Collected data entries
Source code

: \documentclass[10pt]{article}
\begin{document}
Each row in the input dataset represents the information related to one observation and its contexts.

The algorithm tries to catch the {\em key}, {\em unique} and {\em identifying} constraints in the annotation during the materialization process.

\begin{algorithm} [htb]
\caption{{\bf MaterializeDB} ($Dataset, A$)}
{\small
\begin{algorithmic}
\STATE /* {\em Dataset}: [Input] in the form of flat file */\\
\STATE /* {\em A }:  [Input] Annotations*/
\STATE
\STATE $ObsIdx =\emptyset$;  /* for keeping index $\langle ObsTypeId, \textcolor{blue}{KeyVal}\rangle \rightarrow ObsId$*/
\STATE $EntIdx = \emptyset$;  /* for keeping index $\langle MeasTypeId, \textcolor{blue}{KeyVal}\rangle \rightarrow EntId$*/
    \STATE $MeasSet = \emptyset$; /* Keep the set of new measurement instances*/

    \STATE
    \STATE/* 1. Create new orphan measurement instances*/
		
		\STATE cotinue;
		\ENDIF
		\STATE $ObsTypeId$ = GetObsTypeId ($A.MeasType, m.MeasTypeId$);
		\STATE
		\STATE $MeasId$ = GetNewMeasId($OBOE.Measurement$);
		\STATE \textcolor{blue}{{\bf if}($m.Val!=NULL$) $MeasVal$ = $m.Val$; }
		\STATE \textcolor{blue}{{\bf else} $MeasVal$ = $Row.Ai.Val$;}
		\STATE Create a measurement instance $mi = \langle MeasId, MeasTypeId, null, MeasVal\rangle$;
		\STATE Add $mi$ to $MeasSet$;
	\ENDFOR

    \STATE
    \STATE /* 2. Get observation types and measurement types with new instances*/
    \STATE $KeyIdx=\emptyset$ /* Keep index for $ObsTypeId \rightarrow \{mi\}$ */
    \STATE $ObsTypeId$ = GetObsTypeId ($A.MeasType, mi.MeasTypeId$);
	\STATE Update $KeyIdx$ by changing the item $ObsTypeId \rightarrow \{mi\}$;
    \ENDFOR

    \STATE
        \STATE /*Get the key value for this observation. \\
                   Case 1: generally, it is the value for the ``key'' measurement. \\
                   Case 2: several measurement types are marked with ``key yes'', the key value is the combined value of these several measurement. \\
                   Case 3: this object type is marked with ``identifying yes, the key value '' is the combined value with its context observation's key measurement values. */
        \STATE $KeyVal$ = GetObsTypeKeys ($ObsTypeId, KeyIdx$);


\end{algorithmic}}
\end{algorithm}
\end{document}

*About this exercise:* Please transcribe every entry above exactly as it appears.

*Reply to the task:*
Source code

: \documentclass[10pt]{article}
\begin{document}
Each row in the input dataset represents the information related to one observation and its contexts.

The algorithm tries to catch the {\em key}, {\em unique} and {\em identifying} constraints in the annotation during the materialization process.

\begin{algorithm} [htb]
\caption{{\bf MaterializeDB} ($Dataset, A$)}
{\small
\begin{algorithmic}
\STATE /* {\em Dataset}: [Input] in the form of flat file */\\
\STATE /* {\em A }:  [Input] Annotations*/
\STATE
\STATE $ObsIdx =\emptyset$;  /* for keeping index $\langle ObsTypeId, \textcolor{blue}{KeyVal}\rangle \rightarrow ObsId$*/
\STATE $EntIdx = \emptyset$;  /* for keeping index $\langle MeasTypeId, \textcolor{blue}{KeyVal}\rangle \rightarrow EntId$*/
    \STATE $MeasSet = \emptyset$; /* Keep the set of new measurement instances*/

    \STATE
    \STATE/* 1. Create new orphan measurement instances*/
		
		\STATE cotinue;
		\ENDIF
		\STATE $ObsTypeId$ = GetObsTypeId ($A.MeasType, m.MeasTypeId$);
		\STATE
		\STATE $MeasId$ = GetNewMeasId($OBOE.Measurement$);
		\STATE \textcolor{blue}{{\bf if}($m.Val!=NULL$) $MeasVal$ = $m.Val$; }
		\STATE \textcolor{blue}{{\bf else} $MeasVal$ = $Row.Ai.Val$;}
		\STATE Create a measurement instance $mi = \langle MeasId, MeasTypeId, null, MeasVal\rangle$;
		\STATE Add $mi$ to $MeasSet$;
	\ENDFOR

    \STATE
    \STATE /* 2. Get observation types and measurement types with new instances*/
    \STATE $KeyIdx=\emptyset$ /* Keep index for $ObsTypeId \rightarrow \{mi\}$ */
    \STATE $ObsTypeId$ = GetObsTypeId ($A.MeasType, mi.MeasTypeId$);
	\STATE Update $KeyIdx$ by changing the item $ObsTypeId \rightarrow \{mi\}$;
    \ENDFOR

    \STATE
        \STATE /*Get the key value for this observation. \\
                   Case 1: generally, it is the value for the ``key'' measurement. \\
                   Case 2: several measurement types are marked with ``key yes'', the key value is the combined value of these several measurement. \\
                   Case 3: this object type is marked with ``identifying yes, the key value '' is the combined value with its context observation's key measurement values. */
        \STATE $KeyVal$ = GetObsTypeKeys ($ObsTypeId, KeyIdx$);


\end{algorithmic}}
\end{algorithm}
\end{document}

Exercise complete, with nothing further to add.